2023年09月08日 1787号

【汚染水海洋放出 差し止めを/漁業関係者ら 9月8日提訴へ/福島をどこまで愚弄するのか】

 福島原発汚染水の海洋放出差し止めを求めて漁業関係者・原発事故被害者らが9月8日、国と東京電力を相手取り福島地裁に提訴する。原告予定者と弁護団が8月23日、いわき市内で記者会見し、発表した。

 訴状案によると、国に対して「ALPS(多核種除去設備)処理水の海洋放出時の実施計画認可処分、使用前検査合格処分の取り消し」を、東電に対して「汚染水を海洋放出しないこと」を請求する。放出の根本的違法性として「汚染者負担の原則に反する」「住民の平穏生活権を侵害し、漁業者の生存基盤を破壊する」「(産業廃棄物の海洋投棄を禁じた)ロンドン条約議定書に違反する」「国連海洋法条約の海洋環境に関する予防原則に違反する」等を挙げている。

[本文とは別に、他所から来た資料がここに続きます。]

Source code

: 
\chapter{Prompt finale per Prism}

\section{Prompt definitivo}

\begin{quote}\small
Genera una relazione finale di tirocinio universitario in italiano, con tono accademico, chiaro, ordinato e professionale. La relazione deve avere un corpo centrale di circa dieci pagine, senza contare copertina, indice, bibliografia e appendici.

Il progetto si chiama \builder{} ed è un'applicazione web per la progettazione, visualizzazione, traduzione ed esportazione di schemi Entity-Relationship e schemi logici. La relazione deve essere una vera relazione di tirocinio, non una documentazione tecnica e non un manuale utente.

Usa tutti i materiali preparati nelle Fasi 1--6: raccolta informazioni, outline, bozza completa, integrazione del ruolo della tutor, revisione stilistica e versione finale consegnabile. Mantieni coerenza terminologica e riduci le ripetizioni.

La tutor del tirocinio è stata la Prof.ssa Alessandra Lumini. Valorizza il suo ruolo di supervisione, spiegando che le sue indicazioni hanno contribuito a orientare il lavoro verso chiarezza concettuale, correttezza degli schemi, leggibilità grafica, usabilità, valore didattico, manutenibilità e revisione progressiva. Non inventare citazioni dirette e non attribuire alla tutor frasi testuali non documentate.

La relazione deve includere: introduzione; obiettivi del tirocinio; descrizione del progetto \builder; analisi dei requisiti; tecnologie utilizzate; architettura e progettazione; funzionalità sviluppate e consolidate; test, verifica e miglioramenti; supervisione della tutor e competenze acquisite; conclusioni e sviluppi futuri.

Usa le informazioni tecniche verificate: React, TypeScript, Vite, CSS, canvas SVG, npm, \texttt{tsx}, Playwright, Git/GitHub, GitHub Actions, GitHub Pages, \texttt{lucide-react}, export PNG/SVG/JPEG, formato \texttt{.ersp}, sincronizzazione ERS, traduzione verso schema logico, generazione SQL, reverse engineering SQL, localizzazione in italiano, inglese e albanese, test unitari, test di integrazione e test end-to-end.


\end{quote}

 さらに「東電自ら『関係者』に行った約束を反故(ほご)にする背信行為」「IAEA報告によっては放出を正当化できない」と断じ、原告が有する「漁業権、人格権、平穏生活権」に基づいて差し止め判決を求めている。

 原告になる予定の7人がマイクをとり、「強引なやり方はウソをついてでも反則を平気で行う無法者に等しい」「海洋放出は復興を進めるどころか復興を遅らせるさまざまな困難を生じさせる」「人間の健康を損なわないというデータは見たことがない」「福島をどこまで愚弄するんだと怒りでいっぱいだ」「民主主義のかけらも感じられない。未来の世代にツケを回してはならない」と提訴の決意を語った。

海はゴミ捨て場ではない

 河合弘之弁護士は「不要不急の放流であり、国と東電による二重の加害だ。これを見過ごすことはできないという切実な思いで原告は立ち上がった」と述べ、「海はゴミ捨て場ではない。世界中の人たちの共有財産だ。そこに液体ゴミを捨てる。海洋投棄の非倫理性・犯罪性をきちんと訴えていく」と語気を強めた。

 海渡雄一弁護士は「原告らは最初は重大な過失によって、2回目は故意によって二重の被害を受ける」と強調し、「汚染水にはトリチウムだけでなくセシウム134・137、ストロンチウム90、ヨウ素129、炭素14等が含まれる。それらの健康や生態系への影響はどこでも評価されておらず、安全性は確認されていない。この点が実質的に最も重要な法的ポイントだ」と指摘した。

 提訴は9月8日午後1時30分、福島地裁。原告団100人以上をめざす。